[Data entries]
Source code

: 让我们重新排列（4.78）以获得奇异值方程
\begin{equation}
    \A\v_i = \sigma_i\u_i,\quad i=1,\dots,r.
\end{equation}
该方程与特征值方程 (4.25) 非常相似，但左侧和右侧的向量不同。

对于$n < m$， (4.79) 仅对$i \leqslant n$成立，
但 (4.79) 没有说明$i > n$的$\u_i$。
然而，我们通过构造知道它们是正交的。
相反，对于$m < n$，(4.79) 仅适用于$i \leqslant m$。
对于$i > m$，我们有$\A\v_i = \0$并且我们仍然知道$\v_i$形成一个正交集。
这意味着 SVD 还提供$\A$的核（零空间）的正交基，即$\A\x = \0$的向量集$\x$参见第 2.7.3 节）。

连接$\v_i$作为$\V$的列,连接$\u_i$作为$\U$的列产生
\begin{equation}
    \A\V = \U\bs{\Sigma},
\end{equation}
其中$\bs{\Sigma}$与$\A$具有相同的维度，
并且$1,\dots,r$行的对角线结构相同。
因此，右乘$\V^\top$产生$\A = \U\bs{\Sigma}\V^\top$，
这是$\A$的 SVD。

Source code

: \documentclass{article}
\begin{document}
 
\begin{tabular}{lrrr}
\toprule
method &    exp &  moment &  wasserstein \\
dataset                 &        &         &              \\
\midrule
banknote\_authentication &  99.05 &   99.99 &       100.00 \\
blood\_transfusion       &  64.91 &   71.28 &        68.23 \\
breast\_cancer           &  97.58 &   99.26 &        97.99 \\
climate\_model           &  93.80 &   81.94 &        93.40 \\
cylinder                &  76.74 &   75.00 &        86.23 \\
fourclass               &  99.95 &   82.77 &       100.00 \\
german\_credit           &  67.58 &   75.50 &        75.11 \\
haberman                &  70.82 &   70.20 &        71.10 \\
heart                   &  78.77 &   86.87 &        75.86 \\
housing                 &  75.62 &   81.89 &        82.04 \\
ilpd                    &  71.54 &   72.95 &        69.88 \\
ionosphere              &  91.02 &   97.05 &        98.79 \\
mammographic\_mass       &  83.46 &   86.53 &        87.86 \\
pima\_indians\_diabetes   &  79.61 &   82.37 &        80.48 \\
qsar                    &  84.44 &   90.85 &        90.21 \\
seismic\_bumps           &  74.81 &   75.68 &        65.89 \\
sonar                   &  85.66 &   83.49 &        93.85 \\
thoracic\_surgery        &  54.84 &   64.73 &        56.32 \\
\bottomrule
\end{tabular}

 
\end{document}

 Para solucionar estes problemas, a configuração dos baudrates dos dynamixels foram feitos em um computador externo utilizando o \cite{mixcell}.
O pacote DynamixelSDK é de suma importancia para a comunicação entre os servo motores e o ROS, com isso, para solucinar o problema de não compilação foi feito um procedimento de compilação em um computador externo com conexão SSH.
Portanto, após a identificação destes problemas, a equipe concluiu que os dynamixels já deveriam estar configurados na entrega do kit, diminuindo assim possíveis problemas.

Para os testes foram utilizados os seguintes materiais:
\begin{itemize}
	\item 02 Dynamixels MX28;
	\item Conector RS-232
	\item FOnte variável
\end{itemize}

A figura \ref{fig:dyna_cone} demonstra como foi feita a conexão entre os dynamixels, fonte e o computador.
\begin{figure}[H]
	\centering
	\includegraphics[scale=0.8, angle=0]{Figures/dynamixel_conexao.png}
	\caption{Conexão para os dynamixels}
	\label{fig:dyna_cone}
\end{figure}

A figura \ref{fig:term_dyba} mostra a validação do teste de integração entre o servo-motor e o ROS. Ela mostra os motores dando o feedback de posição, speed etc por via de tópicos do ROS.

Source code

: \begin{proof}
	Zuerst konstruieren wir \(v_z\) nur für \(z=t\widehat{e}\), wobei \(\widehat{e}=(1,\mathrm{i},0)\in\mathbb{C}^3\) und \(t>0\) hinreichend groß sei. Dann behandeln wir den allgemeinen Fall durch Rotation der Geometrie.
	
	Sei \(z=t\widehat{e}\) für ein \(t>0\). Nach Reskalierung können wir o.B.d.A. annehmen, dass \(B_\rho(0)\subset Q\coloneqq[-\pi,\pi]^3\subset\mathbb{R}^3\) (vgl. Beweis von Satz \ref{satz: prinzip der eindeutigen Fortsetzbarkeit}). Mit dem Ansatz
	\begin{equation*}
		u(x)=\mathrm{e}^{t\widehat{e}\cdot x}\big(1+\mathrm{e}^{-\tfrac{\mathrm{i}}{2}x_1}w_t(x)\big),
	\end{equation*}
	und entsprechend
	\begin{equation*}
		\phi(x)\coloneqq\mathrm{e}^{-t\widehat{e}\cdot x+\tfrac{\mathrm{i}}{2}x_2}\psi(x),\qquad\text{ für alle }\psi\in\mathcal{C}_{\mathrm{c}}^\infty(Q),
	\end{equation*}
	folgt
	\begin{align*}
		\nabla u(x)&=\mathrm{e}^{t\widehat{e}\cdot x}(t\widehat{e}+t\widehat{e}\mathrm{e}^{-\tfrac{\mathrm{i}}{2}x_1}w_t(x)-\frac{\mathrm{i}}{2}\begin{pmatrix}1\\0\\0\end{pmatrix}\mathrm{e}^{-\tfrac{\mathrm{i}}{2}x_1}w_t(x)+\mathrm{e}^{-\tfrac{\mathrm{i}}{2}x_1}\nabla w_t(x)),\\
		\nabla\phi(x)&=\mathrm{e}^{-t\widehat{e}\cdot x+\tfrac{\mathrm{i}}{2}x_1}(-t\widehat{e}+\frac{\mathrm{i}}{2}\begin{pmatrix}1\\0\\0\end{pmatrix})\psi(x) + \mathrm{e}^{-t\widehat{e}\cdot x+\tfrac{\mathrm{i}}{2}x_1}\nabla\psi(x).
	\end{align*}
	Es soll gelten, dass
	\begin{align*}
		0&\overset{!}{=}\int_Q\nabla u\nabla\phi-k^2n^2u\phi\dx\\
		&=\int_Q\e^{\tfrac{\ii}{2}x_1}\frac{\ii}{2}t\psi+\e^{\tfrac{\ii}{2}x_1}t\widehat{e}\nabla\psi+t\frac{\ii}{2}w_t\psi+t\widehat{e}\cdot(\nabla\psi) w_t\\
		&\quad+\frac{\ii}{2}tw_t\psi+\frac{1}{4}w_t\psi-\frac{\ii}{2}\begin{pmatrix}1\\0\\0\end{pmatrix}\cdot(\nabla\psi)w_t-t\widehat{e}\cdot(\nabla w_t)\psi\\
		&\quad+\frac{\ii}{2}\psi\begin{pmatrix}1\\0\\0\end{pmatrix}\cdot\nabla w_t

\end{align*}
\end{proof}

▶ Brief
Reproduce every line in the data that has the word "foram" in it.

▶ Task result
 Para solucionar estes problemas, a configuração dos baudrates dos dynamixels foram feitos em um computador externo utilizando o \cite{mixcell}.
Para os testes foram utilizados os seguintes materiais:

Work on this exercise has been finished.